“Last thing I should dream of doing. Only it comes a bit hard on me, after booking you solely for that date.”

It being obviously useless to appeal for sympathy, Eliphalet fell back on his second line of defence.

“But, don’t you see, the entire dignity of the part would be gone if he were played with a cold.”

“No, I don’t,” declared Mr. Dyson. “What’s to prevent the Reverend Coles, or old Hamlet himself, for that matter, from blowing his nose like any other mortal? Now, you take my advice—lie in snug all day, and have some rum and milk, and a couple of boiled onions for lunch.”

“I am a teetotaler, Mr. Dyson, and also a rigid abstainer from onions, not so much from personal distaste as from the knowledge that he whose breath is impregnated with the aroma of that vegetable loses both friends and prestige.”

Suddenly Mr. Dyson’s face brightened.

“By Jove,” he exclaimed, “I saw a guaranteed cure in yesterday’s Herald. Tip-top thing. Breaks the back of the worst cold in four hours. No humbug! There are photos of people who’ve benefited by it—in the Ad.” His lynx eye lighted on a copy of the journal in question at the moment Eliphalet was drawing it into concealment beneath the quilt. “Hi! you’ve got it there—half a minute—now, listen.” And, shaking out the folds of the crumpled news-sheet, he began to read.

“Mrs. Baxter’s testimony on Enoch’s Instantaneous Cold Cure.”

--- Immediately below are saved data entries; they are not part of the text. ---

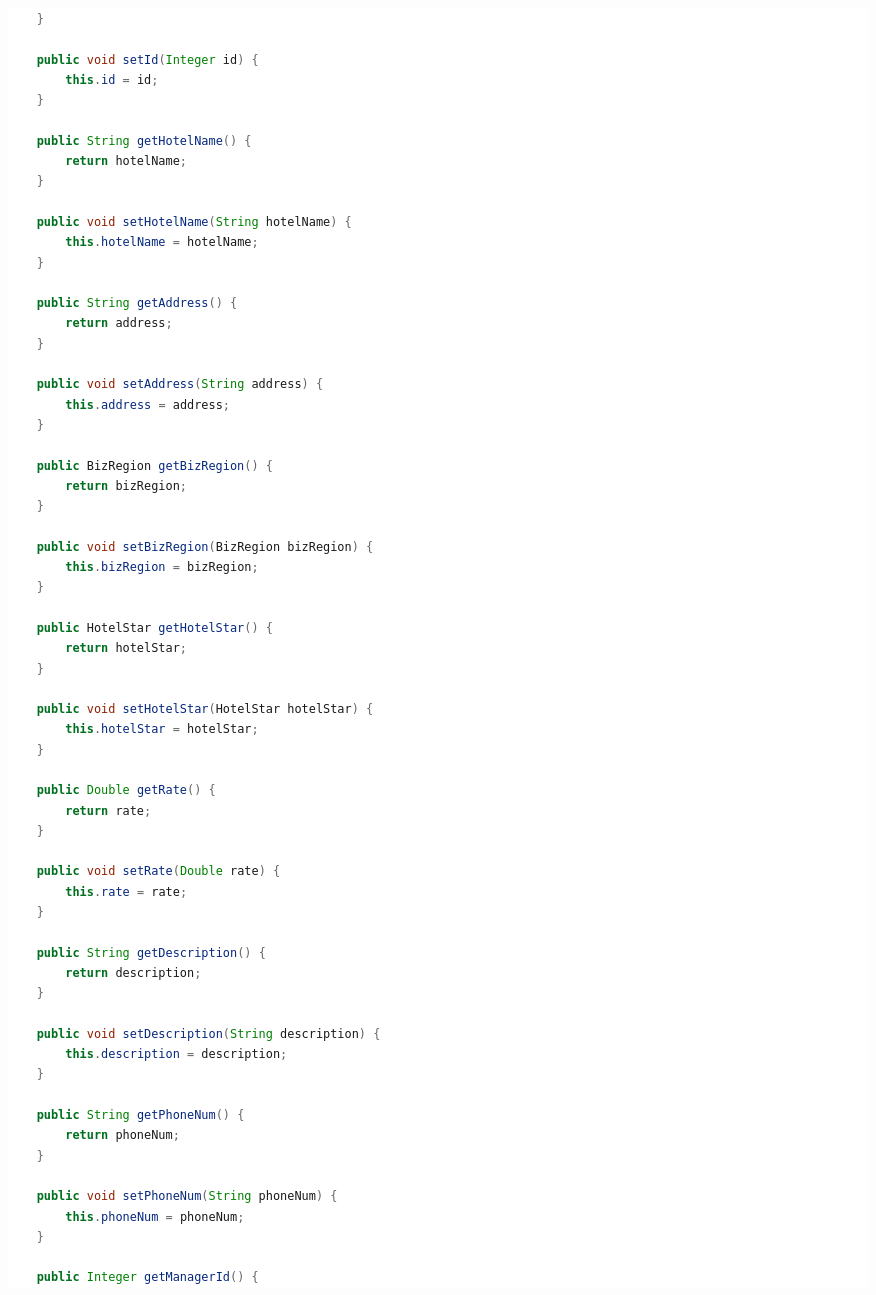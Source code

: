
 ```java
    }

    public void setId(Integer id) {
        this.id = id;
    }

    public String getHotelName() {
        return hotelName;
    }

    public void setHotelName(String hotelName) {
        this.hotelName = hotelName;
    }

    public String getAddress() {
        return address;
    }

    public void setAddress(String address) {
        this.address = address;
    }

    public BizRegion getBizRegion() {
        return bizRegion;
    }

    public void setBizRegion(BizRegion bizRegion) {
        this.bizRegion = bizRegion;
    }

    public HotelStar getHotelStar() {
        return hotelStar;
    }

    public void setHotelStar(HotelStar hotelStar) {
        this.hotelStar = hotelStar;
    }

    public Double getRate() {
        return rate;
    }

    public void setRate(Double rate) {
        this.rate = rate;
    }

    public String getDescription() {
        return description;
    }

    public void setDescription(String description) {
        this.description = description;
    }

    public String getPhoneNum() {
        return phoneNum;
    }

    public void setPhoneNum(String phoneNum) {
        this.phoneNum = phoneNum;
    }

    public Integer getManagerId() {
```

There followed a letter in which the good lady set forth, with great lack of reserve, the painful and familiar symptoms of her malady, stating how, after a night of darkness, an angel from Heaven (disguised as a next-door neighbour) appeared, and urged her to try Enoch’s Instantaneous Cold Cure. Whereon she, despaired of by the luminaries of the faculty, secured a phial of the magic decoction, which not only dissipated the cold, but actually relieved her of an almost chronic dyspepsia and a lifelong tendency to sciatic rheumatism.

“What do you think of that?” demanded Mr. Dyson, in conclusion.